## To do
Select the lines of the records containing the word "username" and list them.

## Given records
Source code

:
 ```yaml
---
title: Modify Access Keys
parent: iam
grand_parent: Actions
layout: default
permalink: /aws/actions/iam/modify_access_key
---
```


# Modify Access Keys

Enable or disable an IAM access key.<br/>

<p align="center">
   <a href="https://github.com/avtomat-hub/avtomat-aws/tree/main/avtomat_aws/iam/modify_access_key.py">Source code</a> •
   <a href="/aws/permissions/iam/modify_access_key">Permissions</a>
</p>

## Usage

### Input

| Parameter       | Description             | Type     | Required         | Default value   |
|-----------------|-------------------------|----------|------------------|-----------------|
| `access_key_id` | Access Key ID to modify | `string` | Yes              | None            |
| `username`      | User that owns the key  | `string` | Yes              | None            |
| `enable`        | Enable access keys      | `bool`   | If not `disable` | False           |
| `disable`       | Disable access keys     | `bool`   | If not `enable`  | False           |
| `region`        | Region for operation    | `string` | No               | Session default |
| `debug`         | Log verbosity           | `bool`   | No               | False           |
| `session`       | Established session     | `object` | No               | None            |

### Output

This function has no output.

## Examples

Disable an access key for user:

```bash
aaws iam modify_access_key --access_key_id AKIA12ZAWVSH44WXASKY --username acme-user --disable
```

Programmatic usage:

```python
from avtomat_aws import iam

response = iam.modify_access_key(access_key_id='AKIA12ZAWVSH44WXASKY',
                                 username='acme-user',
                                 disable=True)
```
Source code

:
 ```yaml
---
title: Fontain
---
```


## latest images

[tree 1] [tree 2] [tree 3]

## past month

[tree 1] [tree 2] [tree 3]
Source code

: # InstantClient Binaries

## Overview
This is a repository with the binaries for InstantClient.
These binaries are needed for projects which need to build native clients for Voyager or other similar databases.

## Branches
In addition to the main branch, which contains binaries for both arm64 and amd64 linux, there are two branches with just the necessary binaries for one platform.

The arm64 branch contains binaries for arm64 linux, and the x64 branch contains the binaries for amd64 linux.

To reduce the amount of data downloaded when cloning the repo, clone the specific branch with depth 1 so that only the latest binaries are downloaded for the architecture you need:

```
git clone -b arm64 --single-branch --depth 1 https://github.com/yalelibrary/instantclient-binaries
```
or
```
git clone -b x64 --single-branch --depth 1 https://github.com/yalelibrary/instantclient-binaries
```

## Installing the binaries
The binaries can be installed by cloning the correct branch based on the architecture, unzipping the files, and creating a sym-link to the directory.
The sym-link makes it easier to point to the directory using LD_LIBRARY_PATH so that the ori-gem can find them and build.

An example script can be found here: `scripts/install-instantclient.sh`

## Output
| `username`      | User that owns the key  | `string` | Yes              | None            |
aaws iam modify_access_key --access_key_id AKIA12ZAWVSH44WXASKY --username acme-user --disable
                                 username='acme-user',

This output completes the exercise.